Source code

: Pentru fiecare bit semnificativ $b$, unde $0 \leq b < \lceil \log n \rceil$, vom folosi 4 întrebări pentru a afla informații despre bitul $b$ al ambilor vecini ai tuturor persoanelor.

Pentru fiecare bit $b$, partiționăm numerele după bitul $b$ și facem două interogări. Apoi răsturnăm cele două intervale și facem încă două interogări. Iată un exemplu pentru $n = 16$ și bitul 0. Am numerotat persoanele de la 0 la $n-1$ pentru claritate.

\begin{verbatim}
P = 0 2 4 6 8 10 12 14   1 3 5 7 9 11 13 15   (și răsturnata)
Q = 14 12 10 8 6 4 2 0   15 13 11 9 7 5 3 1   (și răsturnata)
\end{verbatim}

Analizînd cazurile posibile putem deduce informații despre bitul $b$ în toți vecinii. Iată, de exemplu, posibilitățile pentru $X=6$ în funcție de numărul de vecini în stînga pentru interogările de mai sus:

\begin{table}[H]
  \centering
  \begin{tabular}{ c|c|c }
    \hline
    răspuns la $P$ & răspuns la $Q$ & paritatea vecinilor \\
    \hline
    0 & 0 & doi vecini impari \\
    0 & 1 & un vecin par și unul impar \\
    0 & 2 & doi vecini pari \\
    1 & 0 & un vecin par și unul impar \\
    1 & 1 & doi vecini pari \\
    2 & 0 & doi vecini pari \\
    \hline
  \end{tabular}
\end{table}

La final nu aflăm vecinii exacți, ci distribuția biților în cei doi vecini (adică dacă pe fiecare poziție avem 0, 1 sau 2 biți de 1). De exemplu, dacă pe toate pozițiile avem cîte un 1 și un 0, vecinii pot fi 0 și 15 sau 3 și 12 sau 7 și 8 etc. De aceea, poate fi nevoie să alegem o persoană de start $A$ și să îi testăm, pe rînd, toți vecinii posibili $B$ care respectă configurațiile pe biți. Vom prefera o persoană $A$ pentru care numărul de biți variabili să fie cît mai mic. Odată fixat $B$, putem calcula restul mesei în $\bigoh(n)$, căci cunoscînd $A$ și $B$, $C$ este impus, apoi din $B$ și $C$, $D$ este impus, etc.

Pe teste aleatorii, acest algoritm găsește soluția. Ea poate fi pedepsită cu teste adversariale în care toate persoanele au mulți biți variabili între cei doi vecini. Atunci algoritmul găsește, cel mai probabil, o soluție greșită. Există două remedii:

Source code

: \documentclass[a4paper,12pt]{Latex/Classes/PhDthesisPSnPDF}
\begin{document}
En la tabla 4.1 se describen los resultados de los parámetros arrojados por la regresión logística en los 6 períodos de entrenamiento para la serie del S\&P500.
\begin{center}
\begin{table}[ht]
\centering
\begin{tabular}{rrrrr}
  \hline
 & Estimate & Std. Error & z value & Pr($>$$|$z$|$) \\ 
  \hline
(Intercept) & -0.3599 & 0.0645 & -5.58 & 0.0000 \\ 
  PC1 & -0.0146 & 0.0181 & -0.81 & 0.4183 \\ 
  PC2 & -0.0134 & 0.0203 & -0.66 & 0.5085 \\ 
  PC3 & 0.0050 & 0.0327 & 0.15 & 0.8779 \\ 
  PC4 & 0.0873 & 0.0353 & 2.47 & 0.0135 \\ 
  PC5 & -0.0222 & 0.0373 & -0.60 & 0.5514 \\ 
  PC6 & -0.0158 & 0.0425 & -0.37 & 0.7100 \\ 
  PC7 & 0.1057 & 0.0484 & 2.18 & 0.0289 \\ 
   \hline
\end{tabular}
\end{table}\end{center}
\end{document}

## YOUR INSTRUCTIONS
Set down the entries above again, word for word.

## TASK SOLUTION
Source code

: Pentru fiecare bit semnificativ $b$, unde $0 \leq b < \lceil \log n \rceil$, vom folosi 4 întrebări pentru a afla informații despre bitul $b$ al ambilor vecini ai tuturor persoanelor.

Pentru fiecare bit $b$, partiționăm numerele după bitul $b$ și facem două interogări. Apoi răsturnăm cele două intervale și facem încă două interogări. Iată un exemplu pentru $n = 16$ și bitul 0. Am numerotat persoanele de la 0 la $n-1$ pentru claritate.

\begin{verbatim}
P = 0 2 4 6 8 10 12 14   1 3 5 7 9 11 13 15   (și răsturnata)
Q = 14 12 10 8 6 4 2 0   15 13 11 9 7 5 3 1   (și răsturnata)
\end{verbatim}

Analizînd cazurile posibile putem deduce informații despre bitul $b$ în toți vecinii. Iată, de exemplu, posibilitățile pentru $X=6$ în funcție de numărul de vecini în stînga pentru interogările de mai sus:

\begin{table}[H]
  \centering
  \begin{tabular}{ c|c|c }
    \hline
    răspuns la $P$ & răspuns la $Q$ & paritatea vecinilor \\
    \hline
    0 & 0 & doi vecini impari \\
    0 & 1 & un vecin par și unul impar \\
    0 & 2 & doi vecini pari \\
    1 & 0 & un vecin par și unul impar \\
    1 & 1 & doi vecini pari \\
    2 & 0 & doi vecini pari \\
    \hline
  \end{tabular}
\end{table}

La final nu aflăm vecinii exacți, ci distribuția biților în cei doi vecini (adică dacă pe fiecare poziție avem 0, 1 sau 2 biți de 1). De exemplu, dacă pe toate pozițiile avem cîte un 1 și un 0, vecinii pot fi 0 și 15 sau 3 și 12 sau 7 și 8 etc. De aceea, poate fi nevoie să alegem o persoană de start $A$ și să îi testăm, pe rînd, toți vecinii posibili $B$ care respectă configurațiile pe biți. Vom prefera o persoană $A$ pentru care numărul de biți variabili să fie cît mai mic. Odată fixat $B$, putem calcula restul mesei în $\bigoh(n)$, căci cunoscînd $A$ și $B$, $C$ este impus, apoi din $B$ și $C$, $D$ este impus, etc.

Pe teste aleatorii, acest algoritm găsește soluția. Ea poate fi pedepsită cu teste adversariale în care toate persoanele au mulți biți variabili între cei doi vecini. Atunci algoritmul găsește, cel mai probabil, o soluție greșită. Există două remedii:

Source code

: \documentclass[a4paper,12pt]{Latex/Classes/PhDthesisPSnPDF}
\begin{document}
En la tabla 4.1 se describen los resultados de los parámetros arrojados por la regresión logística en los 6 períodos de entrenamiento para la serie del S\&P500.
\begin{center}
\begin{table}[ht]
\centering
\begin{tabular}{rrrrr}
  \hline
 & Estimate & Std. Error & z value & Pr($>$$|$z$|$) \\ 
  \hline
(Intercept) & -0.3599 & 0.0645 & -5.58 & 0.0000 \\ 
  PC1 & -0.0146 & 0.0181 & -0.81 & 0.4183 \\ 
  PC2 & -0.0134 & 0.0203 & -0.66 & 0.5085 \\ 
  PC3 & 0.0050 & 0.0327 & 0.15 & 0.8779 \\ 
  PC4 & 0.0873 & 0.0353 & 2.47 & 0.0135 \\ 
  PC5 & -0.0222 & 0.0373 & -0.60 & 0.5514 \\ 
  PC6 & -0.0158 & 0.0425 & -0.37 & 0.7100 \\ 
  PC7 & 0.1057 & 0.0484 & 2.18 & 0.0289 \\ 
   \hline
\end{tabular}
\end{table}\end{center}
\end{document}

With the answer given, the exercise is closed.